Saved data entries

┌──

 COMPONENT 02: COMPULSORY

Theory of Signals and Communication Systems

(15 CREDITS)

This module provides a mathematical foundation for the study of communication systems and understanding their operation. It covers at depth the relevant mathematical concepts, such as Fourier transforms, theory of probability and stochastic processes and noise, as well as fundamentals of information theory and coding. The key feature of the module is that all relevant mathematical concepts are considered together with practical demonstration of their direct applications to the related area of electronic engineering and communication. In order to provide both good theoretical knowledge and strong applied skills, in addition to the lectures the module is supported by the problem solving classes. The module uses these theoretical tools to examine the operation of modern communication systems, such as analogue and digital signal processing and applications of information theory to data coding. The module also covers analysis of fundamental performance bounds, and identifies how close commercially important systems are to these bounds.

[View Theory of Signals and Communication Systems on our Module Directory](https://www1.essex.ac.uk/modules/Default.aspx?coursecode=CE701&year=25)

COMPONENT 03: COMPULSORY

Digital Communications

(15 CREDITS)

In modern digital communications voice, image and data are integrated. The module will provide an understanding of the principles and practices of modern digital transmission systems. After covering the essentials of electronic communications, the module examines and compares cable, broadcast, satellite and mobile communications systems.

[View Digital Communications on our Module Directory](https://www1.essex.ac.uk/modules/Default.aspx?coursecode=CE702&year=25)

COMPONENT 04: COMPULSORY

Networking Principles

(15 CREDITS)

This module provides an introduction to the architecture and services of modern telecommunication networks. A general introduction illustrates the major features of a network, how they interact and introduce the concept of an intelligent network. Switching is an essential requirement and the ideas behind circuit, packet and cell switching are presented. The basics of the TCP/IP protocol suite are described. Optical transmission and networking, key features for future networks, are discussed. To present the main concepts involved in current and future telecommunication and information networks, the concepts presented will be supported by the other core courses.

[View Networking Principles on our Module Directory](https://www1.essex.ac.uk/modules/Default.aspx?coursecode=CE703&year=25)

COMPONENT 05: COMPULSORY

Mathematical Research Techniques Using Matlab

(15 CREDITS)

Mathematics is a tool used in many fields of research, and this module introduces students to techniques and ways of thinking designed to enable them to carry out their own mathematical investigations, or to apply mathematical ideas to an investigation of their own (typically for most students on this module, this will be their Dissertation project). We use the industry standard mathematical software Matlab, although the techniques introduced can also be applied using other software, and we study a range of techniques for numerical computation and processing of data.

└──

**WHAT YOU SHOULD DO**: Where a line in the records above contains the string "COMPULSORY", return that line.

**EXPECTED ANSWER**:
 COMPONENT 02: COMPULSORY
COMPONENT 03: COMPULSORY
COMPONENT 04: COMPULSORY
COMPONENT 05: COMPULSORY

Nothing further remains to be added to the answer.